BEGIN STUDY MATERIAL

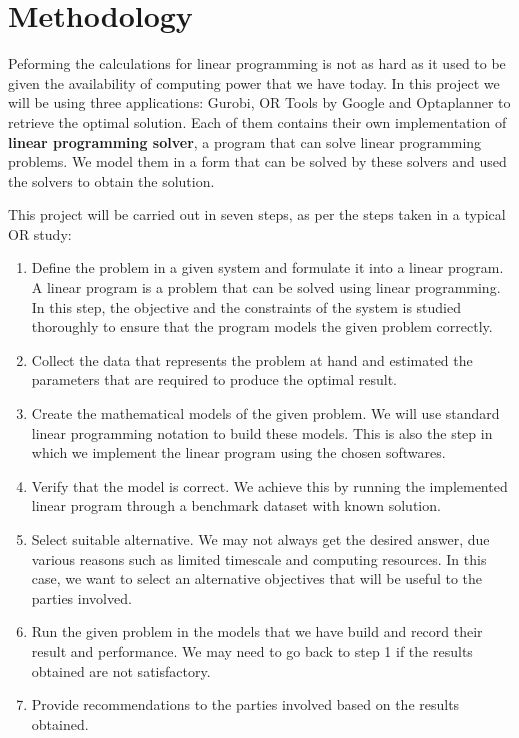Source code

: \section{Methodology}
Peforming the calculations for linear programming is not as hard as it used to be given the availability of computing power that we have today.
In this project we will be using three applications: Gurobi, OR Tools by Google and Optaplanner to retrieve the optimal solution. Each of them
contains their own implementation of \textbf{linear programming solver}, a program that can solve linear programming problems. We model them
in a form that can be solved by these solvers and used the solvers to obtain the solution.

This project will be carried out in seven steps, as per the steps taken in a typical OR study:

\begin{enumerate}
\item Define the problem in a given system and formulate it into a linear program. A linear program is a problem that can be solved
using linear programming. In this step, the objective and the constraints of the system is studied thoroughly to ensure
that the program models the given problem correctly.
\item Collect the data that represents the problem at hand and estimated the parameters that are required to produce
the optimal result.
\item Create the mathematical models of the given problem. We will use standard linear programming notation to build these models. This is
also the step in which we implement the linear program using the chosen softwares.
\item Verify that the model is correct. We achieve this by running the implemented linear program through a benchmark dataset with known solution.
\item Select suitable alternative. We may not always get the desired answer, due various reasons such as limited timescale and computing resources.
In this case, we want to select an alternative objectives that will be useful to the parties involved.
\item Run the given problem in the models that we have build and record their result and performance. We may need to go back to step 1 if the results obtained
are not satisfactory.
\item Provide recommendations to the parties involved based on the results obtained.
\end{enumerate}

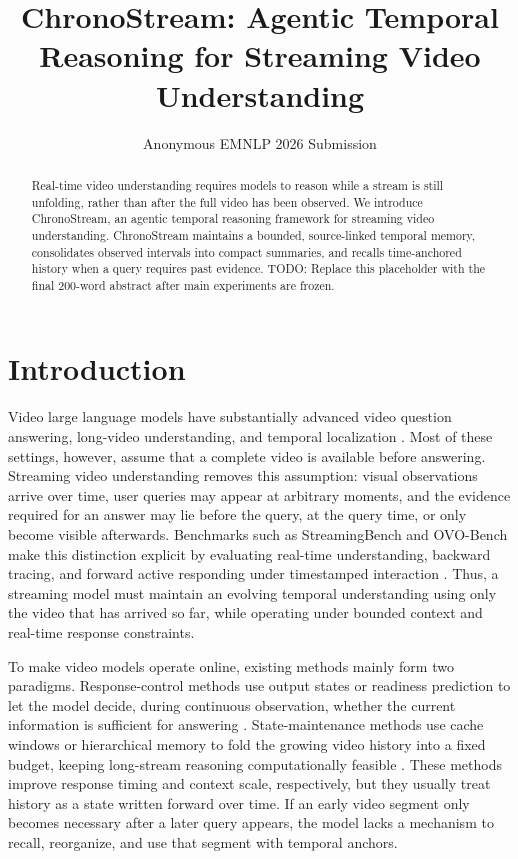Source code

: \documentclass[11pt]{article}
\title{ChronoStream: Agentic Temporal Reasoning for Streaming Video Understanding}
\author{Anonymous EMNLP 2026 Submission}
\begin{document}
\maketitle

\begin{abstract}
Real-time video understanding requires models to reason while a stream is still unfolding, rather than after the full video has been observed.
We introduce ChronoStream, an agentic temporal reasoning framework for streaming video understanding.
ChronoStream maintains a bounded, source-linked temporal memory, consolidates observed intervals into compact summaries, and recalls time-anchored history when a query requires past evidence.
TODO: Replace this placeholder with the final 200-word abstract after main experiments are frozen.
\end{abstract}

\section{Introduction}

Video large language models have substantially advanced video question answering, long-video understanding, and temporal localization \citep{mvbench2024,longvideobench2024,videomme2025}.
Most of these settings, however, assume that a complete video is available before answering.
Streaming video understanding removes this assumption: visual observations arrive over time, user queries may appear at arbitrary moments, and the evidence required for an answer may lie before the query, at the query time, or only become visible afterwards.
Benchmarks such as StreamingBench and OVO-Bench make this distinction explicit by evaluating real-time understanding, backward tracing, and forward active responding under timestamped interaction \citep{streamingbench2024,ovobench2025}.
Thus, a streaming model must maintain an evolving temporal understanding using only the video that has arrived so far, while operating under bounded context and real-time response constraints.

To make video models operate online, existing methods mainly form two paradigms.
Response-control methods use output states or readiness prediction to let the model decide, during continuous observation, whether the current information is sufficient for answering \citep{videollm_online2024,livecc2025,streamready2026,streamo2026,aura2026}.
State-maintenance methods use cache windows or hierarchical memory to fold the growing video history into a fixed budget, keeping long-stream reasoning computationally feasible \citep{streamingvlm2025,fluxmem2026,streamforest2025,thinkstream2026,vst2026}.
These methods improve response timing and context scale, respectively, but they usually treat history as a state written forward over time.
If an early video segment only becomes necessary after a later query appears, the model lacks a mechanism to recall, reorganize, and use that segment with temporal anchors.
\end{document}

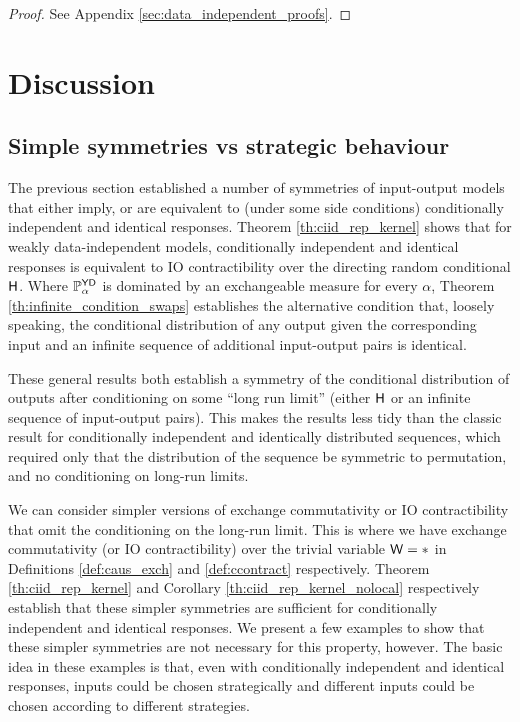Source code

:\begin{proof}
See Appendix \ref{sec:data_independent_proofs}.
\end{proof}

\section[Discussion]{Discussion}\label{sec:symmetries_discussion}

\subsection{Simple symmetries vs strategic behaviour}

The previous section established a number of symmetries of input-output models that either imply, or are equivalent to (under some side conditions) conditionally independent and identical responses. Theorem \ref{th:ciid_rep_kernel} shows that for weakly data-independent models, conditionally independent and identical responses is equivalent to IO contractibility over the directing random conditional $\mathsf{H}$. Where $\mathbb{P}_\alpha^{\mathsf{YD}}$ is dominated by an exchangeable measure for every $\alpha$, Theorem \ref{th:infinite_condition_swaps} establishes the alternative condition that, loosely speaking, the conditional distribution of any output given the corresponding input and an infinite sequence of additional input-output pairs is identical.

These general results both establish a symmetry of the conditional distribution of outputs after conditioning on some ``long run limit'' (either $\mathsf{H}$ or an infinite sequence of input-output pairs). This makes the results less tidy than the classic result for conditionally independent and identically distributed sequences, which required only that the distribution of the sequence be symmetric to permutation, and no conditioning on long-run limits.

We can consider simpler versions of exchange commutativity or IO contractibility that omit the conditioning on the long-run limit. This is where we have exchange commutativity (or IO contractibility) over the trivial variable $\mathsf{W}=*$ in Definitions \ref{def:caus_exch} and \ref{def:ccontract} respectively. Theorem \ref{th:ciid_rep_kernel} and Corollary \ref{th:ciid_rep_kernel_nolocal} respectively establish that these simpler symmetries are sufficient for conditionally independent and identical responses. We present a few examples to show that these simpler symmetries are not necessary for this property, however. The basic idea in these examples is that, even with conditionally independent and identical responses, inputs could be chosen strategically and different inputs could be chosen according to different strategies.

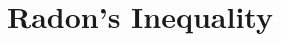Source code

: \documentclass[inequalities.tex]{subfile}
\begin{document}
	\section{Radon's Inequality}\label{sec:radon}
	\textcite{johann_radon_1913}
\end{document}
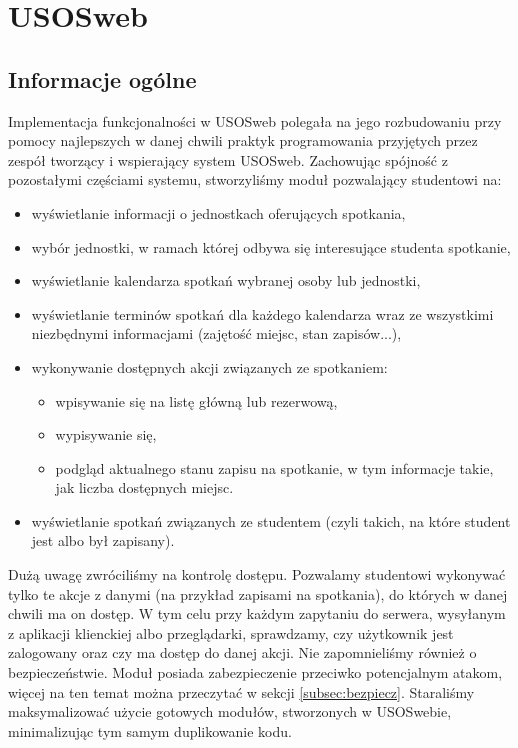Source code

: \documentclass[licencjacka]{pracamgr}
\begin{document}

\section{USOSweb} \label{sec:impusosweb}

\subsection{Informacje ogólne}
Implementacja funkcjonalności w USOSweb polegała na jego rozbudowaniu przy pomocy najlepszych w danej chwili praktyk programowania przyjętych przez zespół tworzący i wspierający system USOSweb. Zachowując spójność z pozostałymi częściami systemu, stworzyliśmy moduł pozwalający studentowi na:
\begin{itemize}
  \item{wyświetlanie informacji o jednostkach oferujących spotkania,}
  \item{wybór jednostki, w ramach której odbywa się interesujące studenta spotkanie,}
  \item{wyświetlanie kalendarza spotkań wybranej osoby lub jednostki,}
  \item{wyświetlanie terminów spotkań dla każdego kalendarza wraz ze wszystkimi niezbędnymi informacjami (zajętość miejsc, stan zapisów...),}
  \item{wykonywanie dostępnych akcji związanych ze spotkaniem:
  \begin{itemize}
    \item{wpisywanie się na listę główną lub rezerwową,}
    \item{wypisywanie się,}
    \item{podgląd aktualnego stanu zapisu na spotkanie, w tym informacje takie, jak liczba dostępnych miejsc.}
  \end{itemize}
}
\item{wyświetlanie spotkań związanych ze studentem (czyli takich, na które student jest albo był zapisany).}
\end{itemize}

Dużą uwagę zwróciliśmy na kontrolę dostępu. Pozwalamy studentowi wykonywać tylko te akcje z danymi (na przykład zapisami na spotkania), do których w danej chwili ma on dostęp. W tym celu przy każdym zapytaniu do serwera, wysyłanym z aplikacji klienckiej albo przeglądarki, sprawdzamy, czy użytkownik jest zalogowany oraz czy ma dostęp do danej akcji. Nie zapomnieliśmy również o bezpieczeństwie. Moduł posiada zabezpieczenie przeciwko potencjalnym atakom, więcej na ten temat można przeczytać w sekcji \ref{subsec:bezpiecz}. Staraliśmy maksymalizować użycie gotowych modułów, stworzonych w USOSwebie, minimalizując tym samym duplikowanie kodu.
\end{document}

END STUDY MATERIAL

== EXERCISE ==
List every line from the entries above in which "sufficient" appears.

== ANSWER FOR THE TASK ==
Response-control methods use output states or readiness prediction to let the model decide, during continuous observation, whether the current information is sufficient for answering \citep{videollm_online2024,livecc2025,streamready2026,streamo2026,aura2026}.
We can consider simpler versions of exchange commutativity or IO contractibility that omit the conditioning on the long-run limit. This is where we have exchange commutativity (or IO contractibility) over the trivial variable $\mathsf{W}=*$ in Definitions \ref{def:caus_exch} and \ref{def:ccontract} respectively. Theorem \ref{th:ciid_rep_kernel} and Corollary \ref{th:ciid_rep_kernel_nolocal} respectively establish that these simpler symmetries are sufficient for conditionally independent and identical responses. We present a few examples to show that these simpler symmetries are not necessary for this property, however. The basic idea in these examples is that, even with conditionally independent and identical responses, inputs could be chosen strategically and different inputs could be chosen according to different strategies.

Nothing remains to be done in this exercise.